Já a Urbs não se posiciona contra ou a favor do novo cargo. Apenas confirma que a extinção dos cobradores é discutida há tempos, mas que o assunto está parado e nada deve acontecer a curto prazo. O Setransp, sindicato das empresas de ônibus, não se posicionou sobre o assunto até o fechamento desta edição.
Contra
O Sindicato dos Motoristas e Cobradores de Curitiba e região (Sindimoc) é totalmente contra a eliminação dos cobradores e nem cogita a hipótese da criação do agente de bordo. Por enquanto, o Sindimoc está tranquilo porque, na última convenção coletiva da categoria, uma cláusula aceita pelos empresários e homologada na Justiça do Trabalho estipula que não haverá cortes no número de postos de trabalho de cobradores até a próxima convenção coletiva, ou seja, até fevereiro de 2018.
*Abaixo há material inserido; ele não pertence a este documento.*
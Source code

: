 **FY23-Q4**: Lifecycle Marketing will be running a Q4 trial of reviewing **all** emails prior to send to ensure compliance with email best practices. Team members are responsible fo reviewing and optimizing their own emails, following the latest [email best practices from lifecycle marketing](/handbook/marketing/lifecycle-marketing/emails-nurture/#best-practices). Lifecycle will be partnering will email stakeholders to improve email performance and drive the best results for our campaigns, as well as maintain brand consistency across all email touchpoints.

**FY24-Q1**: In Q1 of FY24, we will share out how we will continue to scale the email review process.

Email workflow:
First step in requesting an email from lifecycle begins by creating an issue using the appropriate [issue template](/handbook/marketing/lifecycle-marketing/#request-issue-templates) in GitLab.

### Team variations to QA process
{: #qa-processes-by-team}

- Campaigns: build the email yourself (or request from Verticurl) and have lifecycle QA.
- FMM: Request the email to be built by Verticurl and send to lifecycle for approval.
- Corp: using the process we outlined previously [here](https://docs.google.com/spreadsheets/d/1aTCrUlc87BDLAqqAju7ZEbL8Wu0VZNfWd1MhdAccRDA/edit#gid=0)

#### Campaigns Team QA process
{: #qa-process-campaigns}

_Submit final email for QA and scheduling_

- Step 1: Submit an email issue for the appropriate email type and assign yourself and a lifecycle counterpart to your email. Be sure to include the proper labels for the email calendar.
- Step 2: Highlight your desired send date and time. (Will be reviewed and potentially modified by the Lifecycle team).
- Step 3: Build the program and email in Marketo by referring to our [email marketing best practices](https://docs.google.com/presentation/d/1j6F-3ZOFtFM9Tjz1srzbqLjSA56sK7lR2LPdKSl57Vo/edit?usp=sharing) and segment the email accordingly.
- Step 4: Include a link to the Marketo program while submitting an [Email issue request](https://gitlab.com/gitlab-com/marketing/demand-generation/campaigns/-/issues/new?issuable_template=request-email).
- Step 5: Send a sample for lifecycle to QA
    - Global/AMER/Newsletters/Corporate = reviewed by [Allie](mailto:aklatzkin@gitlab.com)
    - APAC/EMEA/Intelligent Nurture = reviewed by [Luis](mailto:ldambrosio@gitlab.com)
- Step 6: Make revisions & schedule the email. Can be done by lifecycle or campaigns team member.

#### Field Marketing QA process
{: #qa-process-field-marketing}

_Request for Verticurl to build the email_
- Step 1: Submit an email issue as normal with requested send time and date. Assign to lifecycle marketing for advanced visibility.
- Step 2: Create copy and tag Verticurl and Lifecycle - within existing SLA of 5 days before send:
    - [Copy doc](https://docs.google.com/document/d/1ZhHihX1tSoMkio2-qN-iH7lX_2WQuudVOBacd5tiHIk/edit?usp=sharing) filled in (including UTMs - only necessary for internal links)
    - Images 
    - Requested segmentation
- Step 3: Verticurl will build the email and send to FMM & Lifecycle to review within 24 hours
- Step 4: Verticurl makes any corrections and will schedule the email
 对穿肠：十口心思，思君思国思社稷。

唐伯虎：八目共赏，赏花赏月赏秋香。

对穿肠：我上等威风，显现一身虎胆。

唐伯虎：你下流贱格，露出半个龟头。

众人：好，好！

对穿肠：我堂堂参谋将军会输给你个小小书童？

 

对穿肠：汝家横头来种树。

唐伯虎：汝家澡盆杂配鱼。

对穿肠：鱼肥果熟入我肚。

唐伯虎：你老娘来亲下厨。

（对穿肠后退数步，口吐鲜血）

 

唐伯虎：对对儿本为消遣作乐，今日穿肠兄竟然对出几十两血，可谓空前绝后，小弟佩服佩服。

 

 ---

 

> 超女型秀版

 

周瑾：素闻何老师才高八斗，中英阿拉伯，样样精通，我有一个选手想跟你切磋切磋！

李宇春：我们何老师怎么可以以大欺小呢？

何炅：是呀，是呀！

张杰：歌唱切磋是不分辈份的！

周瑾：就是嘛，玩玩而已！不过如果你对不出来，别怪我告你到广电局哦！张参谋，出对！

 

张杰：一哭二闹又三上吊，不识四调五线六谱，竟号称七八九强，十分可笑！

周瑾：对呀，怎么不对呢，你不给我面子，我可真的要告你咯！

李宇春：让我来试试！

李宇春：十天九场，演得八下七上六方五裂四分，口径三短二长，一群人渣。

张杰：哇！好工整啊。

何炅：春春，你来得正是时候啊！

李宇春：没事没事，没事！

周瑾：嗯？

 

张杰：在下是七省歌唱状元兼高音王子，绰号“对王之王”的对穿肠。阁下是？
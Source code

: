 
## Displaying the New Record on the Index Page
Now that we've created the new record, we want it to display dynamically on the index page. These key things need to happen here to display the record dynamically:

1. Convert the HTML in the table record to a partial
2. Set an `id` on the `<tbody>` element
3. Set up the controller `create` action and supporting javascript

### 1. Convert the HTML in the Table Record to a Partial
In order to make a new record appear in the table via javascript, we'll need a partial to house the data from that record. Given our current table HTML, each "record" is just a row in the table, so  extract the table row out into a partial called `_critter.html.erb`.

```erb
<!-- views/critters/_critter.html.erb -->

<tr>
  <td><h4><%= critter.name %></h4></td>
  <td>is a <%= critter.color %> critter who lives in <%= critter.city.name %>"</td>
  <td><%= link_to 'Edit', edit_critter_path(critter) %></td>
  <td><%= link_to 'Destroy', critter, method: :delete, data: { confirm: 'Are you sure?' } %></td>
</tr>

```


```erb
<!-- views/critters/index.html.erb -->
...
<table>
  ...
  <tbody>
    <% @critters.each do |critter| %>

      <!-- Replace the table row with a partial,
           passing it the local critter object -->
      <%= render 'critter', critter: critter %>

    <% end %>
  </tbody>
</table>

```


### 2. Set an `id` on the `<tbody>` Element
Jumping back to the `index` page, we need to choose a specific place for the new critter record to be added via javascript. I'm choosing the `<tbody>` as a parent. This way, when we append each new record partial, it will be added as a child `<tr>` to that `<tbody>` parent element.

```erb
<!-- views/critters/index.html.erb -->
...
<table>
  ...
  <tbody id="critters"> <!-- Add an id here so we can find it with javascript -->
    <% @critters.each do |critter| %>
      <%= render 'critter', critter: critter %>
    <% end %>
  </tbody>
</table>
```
“Essa é a mesma conversa que a CUT implantou em Campinas. Criaram o agente de bordo, transferiram os cobradores para a nova função e depois demitiram todo mundo. Se fizerem isso em Curitiba, alertamos que é golpe. Estudos mostram que onde houve a eliminação de cobradores, não houve redução de tarifa e só caiu a qualidade. E também não se deve considerar o argumento da redução de assaltos, porque os ladrões estão mais focados nos passageiros, que carregam celulares, dinheiro, joias. É claro que, se for criado o cargo de agente de bordo, 90% dos postos de trabalho de cobrador seriam cortados. Mas como demitir em massa é ilegal, jurídico e politicamente desgastante, farão gradualmente. O Sindimoc vai lutar com unhas e dentes para evitar isso”, defende o sindicato laboral, via assessoria de imprensa.
Baixou!
Porém um exemplo recente de São José dos Pinhais, na Região Metropolitana de Curitiba (RMC), derruba o argumento de que a retirada dos cobradores não barateia tarifa. No final de dezembro de 2015, quando 100% das linhas urbanas do município passaram a aceitar somente pagamento com cartão, o preço da passagem caiu de R$ 2,95 para R$ 2,85. Atualmente, enquanto a passagem em Curitiba custa R$ 4,25, a dos ônibus que transitam dentro da cidade metropolitana sai por R$ 3,70. Mas há reclamações sobre a impossibilidade de pagamento em dinheiro, principalmente por passageiros eventuais, como turistas ou pessoas que habitualmente não utilizam o transporte coletivo.
Natural
Em nota, o Sindicato das Empresas de Ônibus de Curitiba e Região Metropolitana (Setransp) informou que “vê o processo de substituição da função do cobrador como algo natural, afinal isso já ocorre nas cidades brasileiras que possuem os sistemas de transporte mais modernos”. Segundo a entidade patronal, “o papel das operadoras é oferecer requalificação aos seus colaboradores para que eles sejam profissionais mais capacitados, conquistem cargos mais altos e, portanto, mais bem remunerados e tenham mais segurança no ambiente de trabalho”. A respeito da proposta de criação do agente de bordo, o Setransp explicou que tem por preceito não comentar projetos do Legislativo.